Description of the task —
Give again, word for word, every line in the entries below from the line with "A control sample" up to and including the line with "since the cross", and no other line.

Entries provided —
* * * * * * * * *

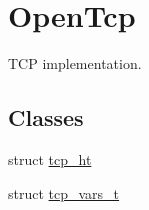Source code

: \hypertarget{group___open_tcp}{}\section{Open\+Tcp}
\label{group___open_tcp}


T\+CP implementation.  


\subsection*{Classes}
\begin{DoxyCompactItemize}
\item 
struct \hyperlink{structtcp__ht}{tcp\+\_\+ht}
\item 
struct \hyperlink{structtcp__vars__t}{tcp\+\_\+vars\+\_\+t}
\end{DoxyCompactItemize}
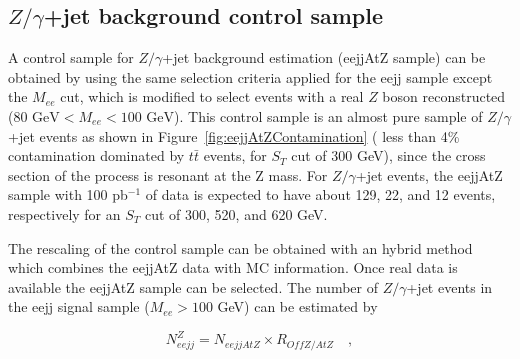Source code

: \subsection{$Z/\gamma$+jet background control sample} 

A control sample for $Z/\gamma$+jet background estimation (eejjAtZ sample) 
can be obtained by using the same selection criteria applied for the eejj sample except 
the $M_{ee}$ cut, which is modified to select events with a real $Z$ boson reconstructed 
($80\mbox{ GeV} < M_{ee} < 100\mbox{ GeV}$). This control sample is an almost pure sample of  
$Z/\gamma$+jet events as shown in Figure~\ref{fig:eejjAtZContamination}   
( less than 4\% contamination dominated by $t\bar{t}$ events, for $S_{T}$ cut of 300 GeV), 
since the cross section of the process is resonant at the Z mass. 
For $Z/\gamma$+jet events, the eejjAtZ sample with 100 pb$^{-1}$ of data 
is expected to have about 129, 22, and 12 events, respectively for an $S_{T}$ cut of 300, 520, and 620 GeV.

The rescaling of the control sample can be obtained with an hybrid method which combines the eejjAtZ data with 
MC information. Once real data is available the eejjAtZ sample can be selected. 
The number of $Z/\gamma$+jet events in the eejj signal sample ($M_{ee}>100$ GeV) can be estimated by

\begin{equation} \label{formula:NeejFromNemujj}
N_{eejj}^{Z} = N_{eejjAtZ} \times R_{OffZ/AtZ} \quad , 
\end{equation}

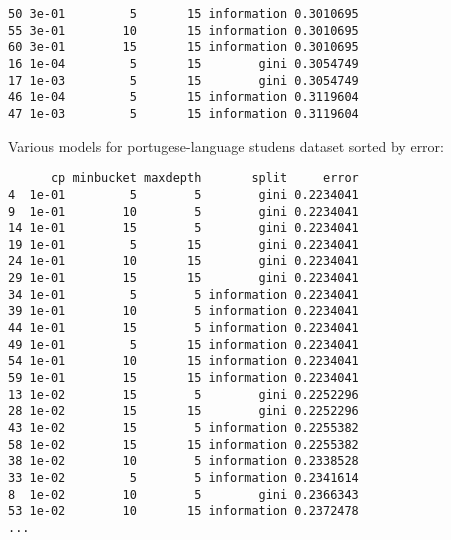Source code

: \begin{verbatim}
50 3e-01         5       15 information 0.3010695
55 3e-01        10       15 information 0.3010695
60 3e-01        15       15 information 0.3010695
16 1e-04         5       15        gini 0.3054749
17 1e-03         5       15        gini 0.3054749
46 1e-04         5       15 information 0.3119604
47 1e-03         5       15 information 0.3119604
\end{verbatim}


Various models for portugese-language studens dataset sorted by error:
\begin{verbatim}
      cp minbucket maxdepth       split     error
4  1e-01         5        5        gini 0.2234041
9  1e-01        10        5        gini 0.2234041
14 1e-01        15        5        gini 0.2234041
19 1e-01         5       15        gini 0.2234041
24 1e-01        10       15        gini 0.2234041
29 1e-01        15       15        gini 0.2234041
34 1e-01         5        5 information 0.2234041
39 1e-01        10        5 information 0.2234041
44 1e-01        15        5 information 0.2234041
49 1e-01         5       15 information 0.2234041
54 1e-01        10       15 information 0.2234041
59 1e-01        15       15 information 0.2234041
13 1e-02        15        5        gini 0.2252296
28 1e-02        15       15        gini 0.2252296
43 1e-02        15        5 information 0.2255382
58 1e-02        15       15 information 0.2255382
38 1e-02        10        5 information 0.2338528
33 1e-02         5        5 information 0.2341614
8  1e-02        10        5        gini 0.2366343
53 1e-02        10       15 information 0.2372478
...
\end{verbatim}


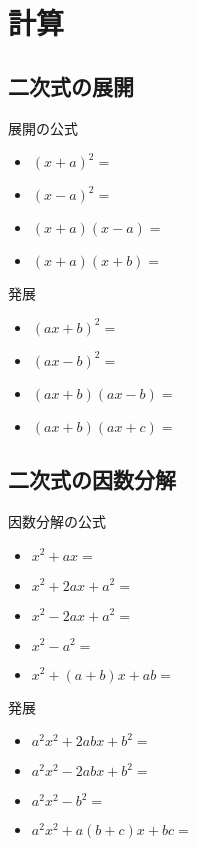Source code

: \documentclass[10pt]{jsarticle}
\begin{document}
\section{計算}
\subsection{二次式の展開}
\begin{itembox}[l]{展開の公式}
	\begin{Large}
		\begin{itemize}
			\item $(x+a)^2=$
			\item $(x-a)^2=$
			\item $(x+a)(x-a)=$
			\item $(x+a)(x+b)=$
		\end{itemize}
	\end{Large}
\end{itembox}

\begin{itembox}[l]{発展}
	\begin{Large}
		\begin{itemize}
			\item $(ax+b)^2=$
			\item $(ax-b)^2=$
			\item $(ax+b)(ax-b)=$
			\item $(ax+b)(ax+c)=$
		\end{itemize}
	\end{Large}
\end{itembox}



\subsection{二次式の因数分解}
\begin{itembox}[l]{因数分解の公式}
	\begin{Large}
		\begin{itemize}
			\item$x^2+ax=$
			\item $x^2+2ax+a^2=$
			\item $x^2-2ax+a^2=$
			\item $x^2-a^2=$
			\item $x^2+(a+b)x+ab=$
		\end{itemize}
	\end{Large}
\end{itembox}

\begin{itembox}[l]{発展}
	\begin{Large}
		\begin{itemize}
			\item $a^2x^2+2abx+b^2=$
			\item $a^2x^2-2abx+b^2=$
			\item $a^2x^2-b^2=$
			\item $a^2x^2+a(b+c)x+bc=$
		\end{itemize}
	\end{Large}
\end{itembox}
\end{document}
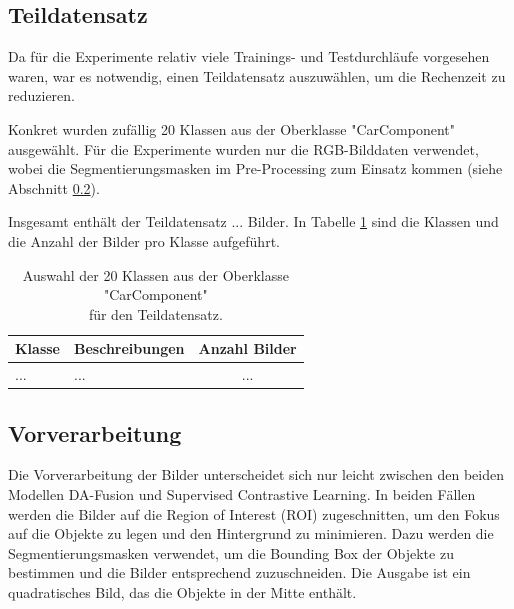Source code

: \subsection{Teildatensatz} \label{sec:subdataset}

Da für die Experimente relativ viele Trainings- und Testdurchläufe vorgesehen waren, war es notwendig, einen Teildatensatz auszuwählen, um die Rechenzeit zu reduzieren.

Konkret wurden zufällig 20 Klassen aus der Oberklasse "CarComponent" ausgewählt. Für die Experimente wurden nur die RGB-Bilddaten verwendet, wobei die Segmentierungsmasken im Pre-Processing zum Einsatz kommen (siehe Abschnitt \ref{sec:preprocessing}).

Insgesamt enthält der Teildatensatz ... Bilder. In Tabelle \ref{tab:subdataset} sind die Klassen und die Anzahl der Bilder pro Klasse aufgeführt.

\begin{table}[h]
	\caption{Auswahl der 20 Klassen aus der Oberklasse "CarComponent"\\
	für den Teildatensatz.}
	\begin{tabular}{|l|l|c|}
		\hline
		\textbf{Klasse} & \textbf{Beschreibungen} & \textbf{Anzahl Bilder} \\
		\hline
		... & ... & ... \\
		\hline
	\end{tabular}
	\label{tab:subdataset}
\end{table}

\subsection{Vorverarbeitung} \label{sec:preprocessing}

Die Vorverarbeitung der Bilder unterscheidet sich nur leicht zwischen den beiden Modellen DA-Fusion und Supervised Contrastive Learning. In beiden Fällen werden die Bilder auf die Region of Interest (ROI) zugeschnitten, um den Fokus auf die Objekte zu legen und den Hintergrund zu minimieren. Dazu werden die Segmentierungsmasken verwendet, um die Bounding Box der Objekte zu bestimmen und die Bilder entsprechend zuzuschneiden. Die Ausgabe ist ein quadratisches Bild, das die Objekte in der Mitte enthält.

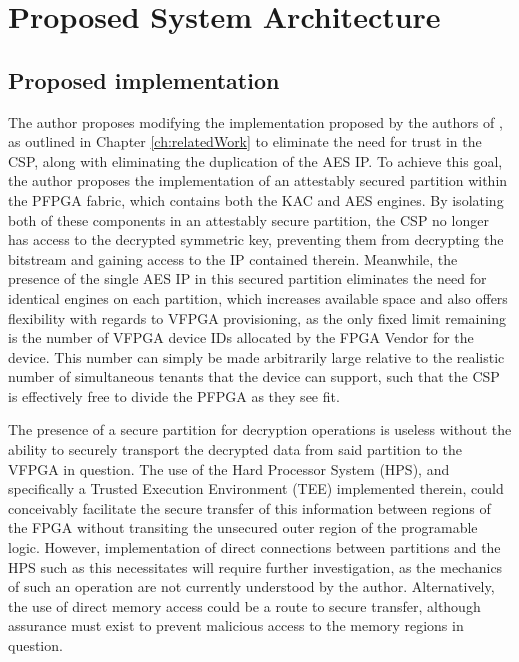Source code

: 
\chapter{Proposed System Architecture}\label{ch:systemArchitecture}

\section{Proposed implementation}\label{subsec:Proposal}
The author proposes modifying the implementation proposed by the authors of \cite{bag_cryptographically_2020}, as outlined in Chapter \ref{ch:relatedWork} to eliminate the need for trust in the CSP, along with eliminating the duplication of the AES IP. To achieve this goal, the author proposes the implementation of an attestably secured partition within the PFPGA fabric, which contains both the KAC and AES engines. By isolating both of these components in an attestably secure partition, the CSP no longer has access to the decrypted symmetric key, preventing them from decrypting the bitstream and gaining access to the IP contained therein. Meanwhile, the presence of the single AES IP in this secured partition eliminates the need for identical engines on each partition, which increases available space and also offers flexibility with regards to VFPGA provisioning, as the only fixed limit remaining is the number of VFPGA device IDs allocated by the FPGA Vendor for the device. This number can simply be made arbitrarily large relative to the realistic number of simultaneous tenants that the device can support, such that the CSP is effectively free to divide the PFPGA as they see fit.

The presence of a secure partition for decryption operations is useless without the ability to securely transport the decrypted data from said partition to the VFPGA in question. The use of the Hard Processor System (HPS), and specifically a Trusted Execution Environment (TEE) implemented therein, could conceivably facilitate the secure transfer of this information between regions of the FPGA without transiting the unsecured outer region of the programable logic. However, implementation of direct connections between partitions and the HPS such as this necessitates will require further investigation, as the mechanics of such an operation are not currently understood by the author. Alternatively, the use of direct memory access could be a route to secure transfer, although assurance must exist to prevent malicious access to the memory regions in question.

* * * * * * * * *

Result below —
A control sample for $Z/\gamma$+jet background estimation (eejjAtZ sample) 
can be obtained by using the same selection criteria applied for the eejj sample except 
the $M_{ee}$ cut, which is modified to select events with a real $Z$ boson reconstructed 
($80\mbox{ GeV} < M_{ee} < 100\mbox{ GeV}$). This control sample is an almost pure sample of  
$Z/\gamma$+jet events as shown in Figure~\ref{fig:eejjAtZContamination}   
( less than 4\% contamination dominated by $t\bar{t}$ events, for $S_{T}$ cut of 300 GeV), 
since the cross section of the process is resonant at the Z mass. 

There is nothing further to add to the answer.